Note that, it is not possible to map back a line to a plane. So, inverse of a matrix, which has determinant zero, doesn't exists.

Answer 8

Take a 2 x 2 matrix, call it A, plot that in a coordinate system.

A= [[2,1],[4,2]] . --> Numpy notation of a matrix

Following two vectors are written from A

x=[2,4]

y=[1,2]

If you plot that, you can see that they are in the same span. That means x and y vectors do not form an area. Hence, the det(A) is zero. Det refers to the area formed by the vectors.

Answer 9

From Gaussian elimination perspective: For any matrix, there are elementary matrices $E_r,...,E_1$ corresponding to some elemantary row operations such that $$E_r...E_1A=A_{red}$$ where $A_{red}$ is the reduced row echelon form or simply the reduced form of the matrix.

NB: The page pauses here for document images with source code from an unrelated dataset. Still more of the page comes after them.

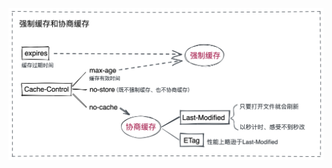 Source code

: ![](https://raw.githubusercontent.com/best-xiaoqiang/image/main/folder1/%E5%BC%BA%E5%88%B6%E7%BC%93%E5%AD%98%E5%92%8C%E5%8D%8F%E5%95%86%E7%BC%93%E5%AD%98.png)
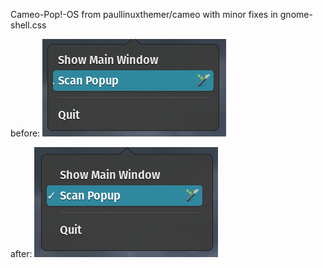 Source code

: Cameo-Pop!-OS from paullinuxthemer/cameo with minor fixes in gnome-shell.css

before:
![](before.png)

after:
![](after.png) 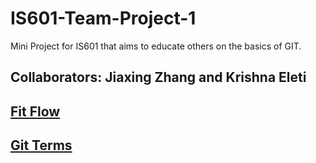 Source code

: # IS601-Team-Project-1
Mini Project for IS601 that aims to educate others on the basics of GIT. 

## Collaborators: Jiaxing Zhang and Krishna Eleti

## [Fit Flow](./gitflow.MD)
## [Git Terms](./gitterm1.MD) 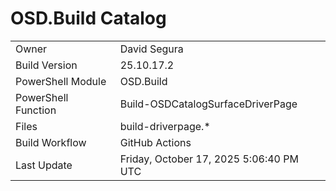 ﻿# OSD.Build Catalog

| | |
|-|-|
| Owner | David Segura |
| Build Version | 25.10.17.2 |
| PowerShell Module | OSD.Build |
| PowerShell Function | Build-OSDCatalogSurfaceDriverPage |
| Files | build-driverpage.* |
| Build Workflow | GitHub Actions |
| Last Update | Friday, October 17, 2025 5:06:40 PM UTC |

If $A$ is square matrix and the determinant of $A$ is zero, then:

1. $A_{red}$ has at least one zero row (at the bottom).
2. The determinant of $A_{red}$ is zero.
3. The number of pivots in $A_{red}$ is less than the number of rows of $A$.

Answer 10

For me, this is the most intuitive video on the web that explains determinants, and everyone who wants a deep and visual understanding of this topic should watch it:

The determinant by 3Blue1Brown

The whole playlist is available at this link:

Essence of linear algebra by 3Blue1Brown

The crucial part of the series is "Linear transformations and matrices". If you understand that well, everything else will be like a piece of cake. Literally: plain English + visual.